Gnip had a great time at O’Reilly’s Strata 2011 conference in California last week. We signed up several months ago as a big sponsor without knowing exactly how things were going to come together. The bet paid off and Strata was a huge success for us, and the industry at large. We were blown away with the relevance of the topics discussed and the quality of the attendees and discussions that were sparked. I was amazed at how much knowledge everyone now has surrounding big data set analysis and processing. Technologies that were immature and new just a few years ago, are now baked into the ecosystem and have become tools of the trade (e.g. Hadoop). All very cool to see.
That said, there remains a distinct gap between big data set handling and high-volume/real-time data stream handling. We’ve come a long way in handling monster data set processing in batch or offline modes, but we have a long way to go when it comes to handling large streaming data set challenges. Hillary Mason, of bit.ly, hit this point squarely in her “What Data Tells Us” talk at Strata. We can open sourcely fan out ungodly amounts of processing… like piranha on fresh meat. However, blending that processing, and high-latency transactions, into real-time streams of thousands of activities per second is not as refined and well understood. Frankly, I’m shocked at the number of engineers I run into that simply don’t understand asynchronous programming at all.

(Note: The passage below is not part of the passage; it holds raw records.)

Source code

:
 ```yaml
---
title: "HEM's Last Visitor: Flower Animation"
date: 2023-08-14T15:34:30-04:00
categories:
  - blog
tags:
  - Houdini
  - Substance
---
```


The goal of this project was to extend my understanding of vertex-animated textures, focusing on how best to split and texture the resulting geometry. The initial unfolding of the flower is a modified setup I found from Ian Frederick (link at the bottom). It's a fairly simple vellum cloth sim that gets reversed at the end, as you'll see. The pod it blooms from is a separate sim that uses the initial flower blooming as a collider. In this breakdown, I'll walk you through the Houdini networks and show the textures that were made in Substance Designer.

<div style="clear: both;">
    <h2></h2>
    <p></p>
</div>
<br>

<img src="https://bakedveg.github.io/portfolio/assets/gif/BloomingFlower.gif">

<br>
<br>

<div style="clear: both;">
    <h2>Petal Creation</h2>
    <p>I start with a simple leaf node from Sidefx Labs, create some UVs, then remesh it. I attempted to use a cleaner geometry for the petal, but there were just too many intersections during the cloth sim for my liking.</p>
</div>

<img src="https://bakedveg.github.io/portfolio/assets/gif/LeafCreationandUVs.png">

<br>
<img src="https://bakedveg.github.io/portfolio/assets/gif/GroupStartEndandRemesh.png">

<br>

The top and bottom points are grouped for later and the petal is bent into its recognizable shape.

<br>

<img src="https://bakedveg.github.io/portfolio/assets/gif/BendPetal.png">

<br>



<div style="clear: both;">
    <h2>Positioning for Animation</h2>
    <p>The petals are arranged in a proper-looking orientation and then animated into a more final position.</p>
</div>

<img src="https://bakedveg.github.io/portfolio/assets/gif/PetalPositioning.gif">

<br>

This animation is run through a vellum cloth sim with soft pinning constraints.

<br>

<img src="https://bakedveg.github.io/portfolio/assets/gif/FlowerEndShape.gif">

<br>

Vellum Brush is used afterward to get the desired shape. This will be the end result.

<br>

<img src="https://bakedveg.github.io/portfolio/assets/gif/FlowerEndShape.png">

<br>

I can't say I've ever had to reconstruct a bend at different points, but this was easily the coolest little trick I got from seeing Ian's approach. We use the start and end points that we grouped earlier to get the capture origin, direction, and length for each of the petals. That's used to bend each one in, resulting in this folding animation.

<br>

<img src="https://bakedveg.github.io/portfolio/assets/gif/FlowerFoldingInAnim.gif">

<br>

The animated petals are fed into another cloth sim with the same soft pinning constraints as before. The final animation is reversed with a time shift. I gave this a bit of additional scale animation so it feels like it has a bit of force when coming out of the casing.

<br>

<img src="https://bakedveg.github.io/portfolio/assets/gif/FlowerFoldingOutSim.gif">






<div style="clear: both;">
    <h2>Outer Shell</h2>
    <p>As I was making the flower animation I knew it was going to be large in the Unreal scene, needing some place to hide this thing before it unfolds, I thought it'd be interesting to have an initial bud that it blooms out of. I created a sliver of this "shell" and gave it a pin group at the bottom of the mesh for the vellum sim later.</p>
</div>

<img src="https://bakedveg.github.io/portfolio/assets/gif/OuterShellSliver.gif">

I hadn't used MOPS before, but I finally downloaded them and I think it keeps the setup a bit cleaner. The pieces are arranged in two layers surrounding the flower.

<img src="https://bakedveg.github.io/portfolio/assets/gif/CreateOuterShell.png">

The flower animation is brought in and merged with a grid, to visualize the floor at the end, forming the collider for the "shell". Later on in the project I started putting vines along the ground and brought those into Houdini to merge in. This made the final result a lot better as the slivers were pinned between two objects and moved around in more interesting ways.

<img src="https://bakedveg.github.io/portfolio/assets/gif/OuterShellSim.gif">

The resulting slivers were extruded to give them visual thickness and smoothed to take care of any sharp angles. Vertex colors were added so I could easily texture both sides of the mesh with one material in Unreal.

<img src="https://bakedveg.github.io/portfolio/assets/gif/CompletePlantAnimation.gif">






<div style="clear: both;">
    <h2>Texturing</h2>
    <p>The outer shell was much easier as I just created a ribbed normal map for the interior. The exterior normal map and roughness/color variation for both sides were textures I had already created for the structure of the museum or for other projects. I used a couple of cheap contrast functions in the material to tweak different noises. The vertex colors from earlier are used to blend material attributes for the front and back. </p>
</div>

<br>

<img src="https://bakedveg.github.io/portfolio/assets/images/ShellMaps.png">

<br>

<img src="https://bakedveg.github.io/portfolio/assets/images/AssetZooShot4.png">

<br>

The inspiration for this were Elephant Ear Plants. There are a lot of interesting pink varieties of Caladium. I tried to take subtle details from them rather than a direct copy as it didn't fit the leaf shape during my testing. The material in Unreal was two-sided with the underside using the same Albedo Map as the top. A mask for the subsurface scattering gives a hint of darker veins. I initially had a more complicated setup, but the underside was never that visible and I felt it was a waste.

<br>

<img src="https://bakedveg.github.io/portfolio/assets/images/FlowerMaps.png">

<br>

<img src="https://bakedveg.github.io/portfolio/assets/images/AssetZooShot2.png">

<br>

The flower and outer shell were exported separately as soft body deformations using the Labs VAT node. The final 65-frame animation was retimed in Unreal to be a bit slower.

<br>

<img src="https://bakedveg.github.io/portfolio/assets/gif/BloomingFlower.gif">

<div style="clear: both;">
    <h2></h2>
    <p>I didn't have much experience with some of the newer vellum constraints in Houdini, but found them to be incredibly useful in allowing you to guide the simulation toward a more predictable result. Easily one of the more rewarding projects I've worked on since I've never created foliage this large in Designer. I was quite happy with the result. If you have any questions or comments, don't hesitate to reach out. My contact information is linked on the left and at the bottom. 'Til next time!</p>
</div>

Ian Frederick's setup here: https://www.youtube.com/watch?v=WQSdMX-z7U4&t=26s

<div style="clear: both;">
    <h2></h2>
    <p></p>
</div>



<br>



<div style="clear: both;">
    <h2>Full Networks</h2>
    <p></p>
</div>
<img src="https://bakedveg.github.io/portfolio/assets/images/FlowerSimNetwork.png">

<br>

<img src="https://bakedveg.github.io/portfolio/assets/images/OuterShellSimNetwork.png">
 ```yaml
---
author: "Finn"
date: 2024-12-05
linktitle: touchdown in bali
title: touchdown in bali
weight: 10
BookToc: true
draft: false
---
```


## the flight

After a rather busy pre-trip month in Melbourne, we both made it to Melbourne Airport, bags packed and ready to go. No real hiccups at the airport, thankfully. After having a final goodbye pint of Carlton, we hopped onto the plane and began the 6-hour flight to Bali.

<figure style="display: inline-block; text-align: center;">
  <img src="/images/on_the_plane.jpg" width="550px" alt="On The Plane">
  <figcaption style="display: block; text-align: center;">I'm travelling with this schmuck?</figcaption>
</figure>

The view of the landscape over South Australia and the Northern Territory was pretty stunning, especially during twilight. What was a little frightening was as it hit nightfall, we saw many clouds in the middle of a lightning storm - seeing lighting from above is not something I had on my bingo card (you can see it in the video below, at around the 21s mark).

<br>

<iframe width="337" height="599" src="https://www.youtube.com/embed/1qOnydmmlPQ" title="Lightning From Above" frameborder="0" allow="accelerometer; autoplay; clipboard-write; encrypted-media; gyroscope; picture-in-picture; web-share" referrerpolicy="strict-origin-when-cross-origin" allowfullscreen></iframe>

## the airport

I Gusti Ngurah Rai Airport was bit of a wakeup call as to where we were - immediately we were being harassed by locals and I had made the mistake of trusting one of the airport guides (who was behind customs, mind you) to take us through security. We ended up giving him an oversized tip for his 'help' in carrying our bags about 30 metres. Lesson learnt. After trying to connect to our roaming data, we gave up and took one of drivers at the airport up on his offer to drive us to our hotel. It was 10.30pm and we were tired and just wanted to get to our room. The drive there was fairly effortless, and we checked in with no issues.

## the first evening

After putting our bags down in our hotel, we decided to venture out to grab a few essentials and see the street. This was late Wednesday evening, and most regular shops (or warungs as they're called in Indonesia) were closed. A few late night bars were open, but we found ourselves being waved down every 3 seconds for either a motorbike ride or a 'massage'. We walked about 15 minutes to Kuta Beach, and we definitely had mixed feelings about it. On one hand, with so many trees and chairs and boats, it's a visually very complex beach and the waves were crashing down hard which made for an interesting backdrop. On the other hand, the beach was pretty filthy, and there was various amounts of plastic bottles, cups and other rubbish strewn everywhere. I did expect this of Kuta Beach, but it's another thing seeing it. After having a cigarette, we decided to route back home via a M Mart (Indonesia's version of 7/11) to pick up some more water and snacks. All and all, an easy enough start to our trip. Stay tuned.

The night before the conference started, Pete Warden drove BigDataCamp @Strata, where Mike Montano from BackType gave a high-level overview of their infrastructure. He laid out a few tiers and described the “speed” tier as something that did a lot of work on high-volume streams, and a “batch” tier that did stuff in a more offline manner. The blend of approaches was an interesting teaser into how Big Stream challenges can be handled. Gnip’s own infrastructure has had to address these challenges of course, and we launched into a thread of detail in our Expanding The Twitter Firehose post awhile back.
Big Stream handling occupies a good part of my brain. I’d like to see Big Data discussion start to unravel Big Stream challenges as well.